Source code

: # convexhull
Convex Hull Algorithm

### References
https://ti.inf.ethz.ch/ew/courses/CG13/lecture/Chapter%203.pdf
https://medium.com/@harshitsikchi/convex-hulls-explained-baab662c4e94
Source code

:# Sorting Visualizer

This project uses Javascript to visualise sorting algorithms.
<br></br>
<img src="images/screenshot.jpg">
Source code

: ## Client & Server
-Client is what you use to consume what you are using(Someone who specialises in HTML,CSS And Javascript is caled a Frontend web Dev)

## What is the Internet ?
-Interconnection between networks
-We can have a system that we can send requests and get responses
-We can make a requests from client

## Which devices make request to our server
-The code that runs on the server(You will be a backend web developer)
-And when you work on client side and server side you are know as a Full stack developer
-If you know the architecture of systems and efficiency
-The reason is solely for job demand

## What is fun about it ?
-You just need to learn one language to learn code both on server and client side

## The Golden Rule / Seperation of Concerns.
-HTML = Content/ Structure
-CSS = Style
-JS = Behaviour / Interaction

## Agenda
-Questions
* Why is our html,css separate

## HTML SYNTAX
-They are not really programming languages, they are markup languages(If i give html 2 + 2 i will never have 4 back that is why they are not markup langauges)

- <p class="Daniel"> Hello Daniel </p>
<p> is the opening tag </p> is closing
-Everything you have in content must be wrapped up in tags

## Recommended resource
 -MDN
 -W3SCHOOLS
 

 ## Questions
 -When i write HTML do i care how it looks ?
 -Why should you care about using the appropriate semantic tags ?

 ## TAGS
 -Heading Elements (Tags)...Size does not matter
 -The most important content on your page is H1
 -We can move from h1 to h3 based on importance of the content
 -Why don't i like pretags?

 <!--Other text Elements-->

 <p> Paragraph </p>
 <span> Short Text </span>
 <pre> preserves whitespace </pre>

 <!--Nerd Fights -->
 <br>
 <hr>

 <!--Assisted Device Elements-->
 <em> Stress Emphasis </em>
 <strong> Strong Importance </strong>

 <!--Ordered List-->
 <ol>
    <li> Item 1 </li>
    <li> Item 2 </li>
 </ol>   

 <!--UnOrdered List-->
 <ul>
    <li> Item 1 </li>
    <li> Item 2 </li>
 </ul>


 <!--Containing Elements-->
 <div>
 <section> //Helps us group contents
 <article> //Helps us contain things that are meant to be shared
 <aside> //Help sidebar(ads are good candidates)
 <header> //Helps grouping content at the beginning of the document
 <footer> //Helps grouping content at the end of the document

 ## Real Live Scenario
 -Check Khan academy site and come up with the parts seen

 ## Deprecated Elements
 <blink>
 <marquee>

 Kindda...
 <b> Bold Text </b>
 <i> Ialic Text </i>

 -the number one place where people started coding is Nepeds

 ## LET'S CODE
***
Your task: In the data above, start at the line that has "<strong> Strong Importance </strong>", stop after the line that has "<aside> //Help sidebar(ads", and print every line in between exactly as it stands.

Output of the exercise:
 <strong> Strong Importance </strong>

 <!--Ordered List-->
 <ol>
    <li> Item 1 </li>
    <li> Item 2 </li>
 </ol>   

 <!--UnOrdered List-->
 <ul>
    <li> Item 1 </li>
    <li> Item 2 </li>
 </ul>


 <!--Containing Elements-->
 <div>
 <section> //Helps us group contents
 <article> //Helps us contain things that are meant to be shared
 <aside> //Help sidebar(ads are good candidates)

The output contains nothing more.